### Dataset entries
------------------------------------------------------------------------

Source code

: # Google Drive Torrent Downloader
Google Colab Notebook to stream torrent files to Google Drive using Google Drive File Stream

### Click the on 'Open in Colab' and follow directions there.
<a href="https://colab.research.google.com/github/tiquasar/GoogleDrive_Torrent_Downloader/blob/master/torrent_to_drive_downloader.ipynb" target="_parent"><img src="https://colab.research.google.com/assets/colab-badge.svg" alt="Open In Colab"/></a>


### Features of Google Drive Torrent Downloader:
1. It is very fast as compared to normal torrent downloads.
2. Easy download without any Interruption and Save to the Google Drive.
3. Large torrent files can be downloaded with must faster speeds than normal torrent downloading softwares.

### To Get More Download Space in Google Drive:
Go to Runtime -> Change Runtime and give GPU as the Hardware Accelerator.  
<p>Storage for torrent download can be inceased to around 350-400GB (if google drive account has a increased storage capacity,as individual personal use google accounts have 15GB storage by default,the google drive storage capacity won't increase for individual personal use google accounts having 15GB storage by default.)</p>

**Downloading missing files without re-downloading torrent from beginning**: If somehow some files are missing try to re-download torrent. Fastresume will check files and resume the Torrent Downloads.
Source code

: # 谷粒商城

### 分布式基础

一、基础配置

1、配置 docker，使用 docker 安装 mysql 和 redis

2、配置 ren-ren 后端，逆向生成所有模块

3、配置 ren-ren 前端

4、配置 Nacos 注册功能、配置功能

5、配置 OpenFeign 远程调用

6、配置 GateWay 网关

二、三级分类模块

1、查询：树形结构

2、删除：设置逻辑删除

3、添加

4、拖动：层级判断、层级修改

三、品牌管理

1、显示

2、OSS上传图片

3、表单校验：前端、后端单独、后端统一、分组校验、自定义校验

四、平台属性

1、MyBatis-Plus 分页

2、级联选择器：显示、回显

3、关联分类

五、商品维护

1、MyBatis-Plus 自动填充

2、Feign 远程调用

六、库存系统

------------------------------------------------------------------------

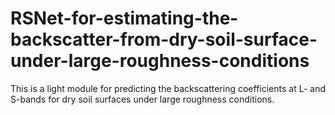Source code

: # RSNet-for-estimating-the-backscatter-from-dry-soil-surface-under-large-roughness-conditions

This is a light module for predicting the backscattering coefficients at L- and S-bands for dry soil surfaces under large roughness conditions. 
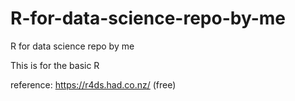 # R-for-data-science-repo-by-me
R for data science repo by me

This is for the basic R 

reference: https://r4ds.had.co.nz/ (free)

------------------------------------------------------------------------

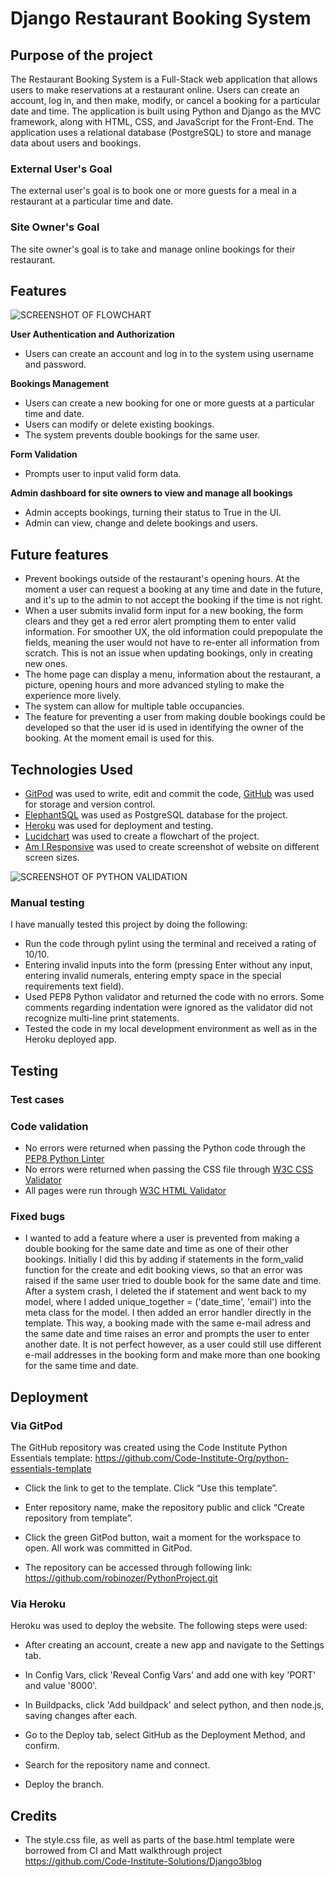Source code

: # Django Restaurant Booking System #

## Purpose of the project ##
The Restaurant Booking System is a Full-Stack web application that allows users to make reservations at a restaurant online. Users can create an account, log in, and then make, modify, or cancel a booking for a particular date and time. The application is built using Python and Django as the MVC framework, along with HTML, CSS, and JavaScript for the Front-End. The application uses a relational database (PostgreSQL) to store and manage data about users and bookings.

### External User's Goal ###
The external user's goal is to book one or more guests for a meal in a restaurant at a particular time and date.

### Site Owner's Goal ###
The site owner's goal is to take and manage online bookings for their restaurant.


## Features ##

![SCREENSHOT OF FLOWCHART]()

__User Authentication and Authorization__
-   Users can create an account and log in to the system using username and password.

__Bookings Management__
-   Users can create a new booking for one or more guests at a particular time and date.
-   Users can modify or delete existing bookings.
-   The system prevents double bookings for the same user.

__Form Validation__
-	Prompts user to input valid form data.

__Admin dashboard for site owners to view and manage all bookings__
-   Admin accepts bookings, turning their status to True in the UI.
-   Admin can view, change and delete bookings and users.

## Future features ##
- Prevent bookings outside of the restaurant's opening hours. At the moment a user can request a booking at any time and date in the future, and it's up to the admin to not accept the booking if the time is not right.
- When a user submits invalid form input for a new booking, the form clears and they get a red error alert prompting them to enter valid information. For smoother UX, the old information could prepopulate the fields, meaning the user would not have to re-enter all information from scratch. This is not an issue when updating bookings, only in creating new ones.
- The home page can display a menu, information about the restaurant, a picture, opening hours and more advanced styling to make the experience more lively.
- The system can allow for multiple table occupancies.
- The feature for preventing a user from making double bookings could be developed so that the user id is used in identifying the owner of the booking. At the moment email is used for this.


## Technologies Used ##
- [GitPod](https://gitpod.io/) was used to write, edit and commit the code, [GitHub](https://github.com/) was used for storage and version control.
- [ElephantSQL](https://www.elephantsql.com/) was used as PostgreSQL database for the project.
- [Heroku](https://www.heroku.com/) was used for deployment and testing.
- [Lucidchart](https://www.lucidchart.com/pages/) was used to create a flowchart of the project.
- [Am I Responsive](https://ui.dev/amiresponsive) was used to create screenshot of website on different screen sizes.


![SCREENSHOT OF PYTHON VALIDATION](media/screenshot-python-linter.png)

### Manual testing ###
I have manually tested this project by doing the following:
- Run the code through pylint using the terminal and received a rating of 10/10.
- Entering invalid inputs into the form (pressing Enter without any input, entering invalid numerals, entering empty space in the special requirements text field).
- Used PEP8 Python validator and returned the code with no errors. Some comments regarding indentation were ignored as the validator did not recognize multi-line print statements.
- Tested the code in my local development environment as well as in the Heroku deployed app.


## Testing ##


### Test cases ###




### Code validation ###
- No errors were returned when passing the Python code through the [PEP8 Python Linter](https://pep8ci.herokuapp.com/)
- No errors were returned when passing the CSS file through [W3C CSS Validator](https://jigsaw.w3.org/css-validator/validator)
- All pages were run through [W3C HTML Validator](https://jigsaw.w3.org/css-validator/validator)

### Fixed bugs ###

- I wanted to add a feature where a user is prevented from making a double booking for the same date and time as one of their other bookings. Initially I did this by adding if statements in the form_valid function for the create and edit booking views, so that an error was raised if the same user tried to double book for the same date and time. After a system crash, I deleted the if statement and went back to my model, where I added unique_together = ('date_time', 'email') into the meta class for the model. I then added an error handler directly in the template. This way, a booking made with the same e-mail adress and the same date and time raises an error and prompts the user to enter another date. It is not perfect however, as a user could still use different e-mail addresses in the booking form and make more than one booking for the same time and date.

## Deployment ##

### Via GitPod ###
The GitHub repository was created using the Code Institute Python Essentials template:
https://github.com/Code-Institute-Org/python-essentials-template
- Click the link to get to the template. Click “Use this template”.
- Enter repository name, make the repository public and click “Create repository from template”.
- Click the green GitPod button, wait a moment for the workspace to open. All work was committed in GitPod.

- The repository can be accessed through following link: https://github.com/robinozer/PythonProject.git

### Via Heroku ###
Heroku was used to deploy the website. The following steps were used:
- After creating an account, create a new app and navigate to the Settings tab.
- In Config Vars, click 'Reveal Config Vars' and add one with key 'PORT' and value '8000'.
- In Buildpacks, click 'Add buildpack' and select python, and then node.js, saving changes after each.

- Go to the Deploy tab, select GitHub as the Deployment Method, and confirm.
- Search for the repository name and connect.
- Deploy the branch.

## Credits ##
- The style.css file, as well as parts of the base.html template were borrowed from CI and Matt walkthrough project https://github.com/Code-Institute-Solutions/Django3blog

------------------------------------------------------------------------

### Exercise instructions
Using the data above, extract exactly the lines from the one that holds "- In Buildpacks, click" to the one that holds "- The style.css", both ends included, and no others.

### The answer
- In Buildpacks, click 'Add buildpack' and select python, and then node.js, saving changes after each.

- Go to the Deploy tab, select GitHub as the Deployment Method, and confirm.
- Search for the repository name and connect.
- Deploy the branch.

## Credits ##
- The style.css file, as well as parts of the base.html template were borrowed from CI and Matt walkthrough project https://github.com/Code-Institute-Solutions/Django3blog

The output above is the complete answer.